Mul! allocates for custom struct which is a subtype of AbstractMatrix

I am trying to write an efficient matricization function following Kolda’s and Bader’s work on “Tensor Decompositions and Applications”. The struct I have is non-allocating when initialized as it is basically a lazy view of the array provided. Here is my implementation.

# Inserts the mode‑n index into a tuple of non‑n indices.
@inline function _insert_index(nonmode_idx::NTuple{M,Int}, i::Int, n::Int) where {M}
    N = M + 1
    return @inbounds ntuple(k -> k == n ? i : (k < n ? nonmode_idx[k] : nonmode_idx[k-1]), N)
end

@inline function _tuple_prod(nonmode_dims::NTuple{M,Int}, n::Int) where {M}
    s = 1
    @inbounds for i in 1:n
        s *= nonmode_dims[i]
    end
    return s
end

# --- Definition of ModeNMatrix ---

"""
    struct ModeNMatrix{T, N, M, A<:AbstractArray{T,N}} <: AbstractMatrix{T}

A lazy view that matricizes an N‑dimensional tensor `X` along mode `n`
without copying data. The resulting matrix has size
  (dims[n], (∏dims)/dims[n])
where `dims` are the dimensions of the original tensor.
The fields `nonmode` and `col_strides` are stored as NTuples (length M = N-1)
to avoid heap allocations.
"""
struct ModeNMatrix{T, N, M, A<:AbstractArray{T,N}} <: AbstractMatrix{T}
    X::A                         # The original tensor.
    n::Int                       # The mode along which we matricize.
    dims::NTuple{N,Int}          # The dimensions of the original tensor.
    nonmode::NTuple{M,Int}       # The modes other than n.
    col_strides::NTuple{M,Int}   # Precomputed strides for the non‑n modes.
end

"""
    ModeNMatrix(X::AbstractArray{T,N}, n::Int)

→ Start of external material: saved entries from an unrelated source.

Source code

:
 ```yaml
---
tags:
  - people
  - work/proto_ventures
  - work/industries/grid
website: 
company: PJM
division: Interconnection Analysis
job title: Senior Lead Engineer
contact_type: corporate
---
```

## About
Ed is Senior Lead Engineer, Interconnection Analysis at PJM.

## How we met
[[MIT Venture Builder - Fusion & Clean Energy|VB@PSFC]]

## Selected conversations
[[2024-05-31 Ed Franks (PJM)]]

Construct a lazy matricized view of the N‑dimensional tensor `X` along mode `n`.
This computes the non‑n mode ordering and column strides as NTuples.
"""
function ModeNMatrix(X::AbstractArray{T,N}, n::Int) where {T, N}
    @assert 0 ≤ n ≤ N "Mode n must be between 0 and N."
    n = n + 1
    M = N - 1  # number of modes other than n
    dims = size(X)  # dims is a NTuple{N,Int}
    # The natural ordering for non‑n modes: (1, 2, …, n-1, n+1, …, N)
    nonmode = ntuple(i -> i < n ? i : i + 1, M)
    # Extract the dimensions for the non‑n modes.
    nonmode_dims = @views @inbounds ntuple(i -> dims[i < n ? i : i + 1], M)
    # Compute static column strides:
    # For the 1st non‑n mode, stride = 1; for k ≥ 2, stride[k] = prod(nonmode_dims[1:k-1]).
    col_strides = @inbounds ntuple(i -> i == 1 ? 1 : _tuple_prod(nonmode_dims, i - 1), M)# prod(@views nonmode_dims[1:i-1]), M)
    return ModeNMatrix{T, N, M, typeof(X)}(X, n, dims, nonmode, col_strides)
end

# Convenience function.
matricize(X::AbstractArray, n::Int) = ModeNMatrix(X, n)

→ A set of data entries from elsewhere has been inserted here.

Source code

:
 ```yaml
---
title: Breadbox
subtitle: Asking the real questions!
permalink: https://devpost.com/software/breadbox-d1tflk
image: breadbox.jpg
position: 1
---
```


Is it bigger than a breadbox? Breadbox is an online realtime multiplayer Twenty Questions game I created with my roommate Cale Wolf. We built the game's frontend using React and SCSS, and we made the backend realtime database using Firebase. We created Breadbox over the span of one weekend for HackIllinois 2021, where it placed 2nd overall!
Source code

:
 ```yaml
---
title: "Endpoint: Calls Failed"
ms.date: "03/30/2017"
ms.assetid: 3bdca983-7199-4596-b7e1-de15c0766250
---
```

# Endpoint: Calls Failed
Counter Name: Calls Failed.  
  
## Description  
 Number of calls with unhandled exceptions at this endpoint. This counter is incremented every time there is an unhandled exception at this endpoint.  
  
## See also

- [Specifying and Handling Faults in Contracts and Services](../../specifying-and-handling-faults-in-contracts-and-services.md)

# size: rows = dims[n], columns = (∏dims)/dims[n]
Base.size(MM::ModeNMatrix{T, N, M, A}) where {T, N, M, A} =
    (MM.dims[MM.n], div(Base.prod(MM.dims), MM.dims[MM.n]))

# axes: we define the index ranges for rows and columns.
Base.axes(MM::ModeNMatrix) = (Base.OneTo(size(MM,1)), Base.OneTo(size(MM,2)))

# Let’s declare the preferred index style.
Base.IndexStyle(::Type{<:ModeNMatrix}) = IndexLinear()

# Primary getindex: when given two integer indices.
function Base.getindex(MM::ModeNMatrix{T, N, M, A}, i::Int, j::Int) where {T, N, M, A}
    j_adj = j - 1  # convert j to 0-based indexing for the non‑n modes
    # Compute the indices for each non‑n mode (stored in a NTuple).
    nonmode_idx = @inbounds ntuple(k -> (j_adj ÷ MM.col_strides[k]) % MM.dims[MM.nonmode[k]] + 1, M)
    # Insert the mode‑n index into its proper place.
    full_idx = _insert_index(nonmode_idx, i, MM.n)
    return MM.X[full_idx...]
end

function Base.setindex!(MM::ModeNMatrix{T, N, M, A}, value::T, i::Int, j::Int) where {T, N, M, A}
    j_adj = j - 1  # Convert column index to 0-based for stride computation

    # Compute the non-mode indices using the column index
    nonmode_idx = ntuple(k -> (j_adj ÷ MM.col_strides[k]) % MM.dims[MM.nonmode[k]] + 1, M)

    # Reconstruct the full index for the original tensor
    full_idx = ntuple(k -> k == MM.n ? i : (k < MM.n ? nonmode_idx[k] : nonmode_idx[k-1]), N)

    # Assign the value to the original tensor
    @inbounds MM.X[full_idx...] = value
end

function Base.setindex!(MM::ModeNMatrix, value, i::Int)
    ci = CartesianIndices(MM)[i]
    MM[ci[1], ci[2]] = value
end

# Define getindex for CartesianIndex{2} (delegates to the two-integer version).
Base.getindex(MM::ModeNMatrix, I::CartesianIndex{2}) = MM[I[1], I[2]]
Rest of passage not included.